● PROBLEM STATEMENT:
Write out each line from the data below that includes the word "Bearer".

(Recorded data)
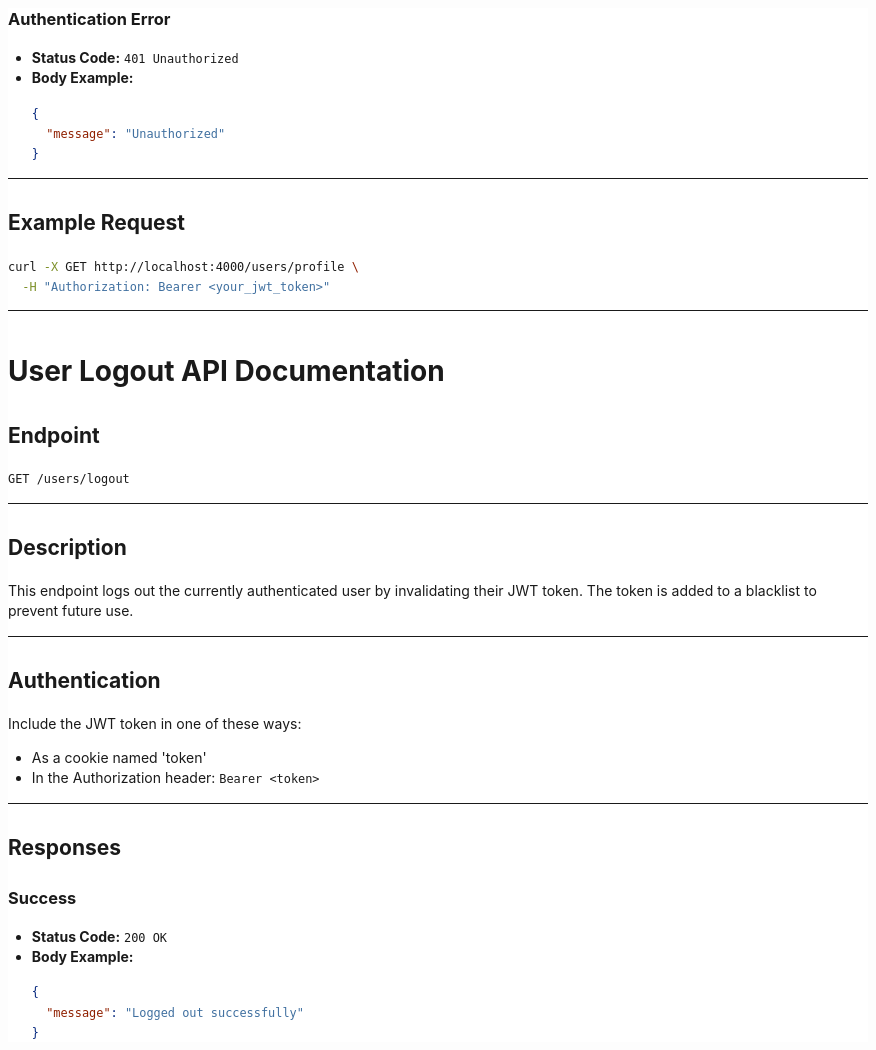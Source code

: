 ### Authentication Error

- **Status Code:** `401 Unauthorized`
- **Body Example:**
  ```json
  {
    "message": "Unauthorized"
  }
  ```

---

## Example Request

```bash
curl -X GET http://localhost:4000/users/profile \
  -H "Authorization: Bearer <your_jwt_token>"
```

---

# User Logout API Documentation

## Endpoint

`GET /users/logout`

---

## Description

This endpoint logs out the currently authenticated user by invalidating their JWT token. The token is added to a blacklist to prevent future use.

---

## Authentication

Include the JWT token in one of these ways:
- As a cookie named 'token'
- In the Authorization header: `Bearer <token>`

---

## Responses

### Success

- **Status Code:** `200 OK`
- **Body Example:**
  ```json
  {
    "message": "Logged out successfully"
  }
  ```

● ANSWER TO THIS PROBLEM:
  -H "Authorization: Bearer <your_jwt_token>"
- In the Authorization header: `Bearer <token>`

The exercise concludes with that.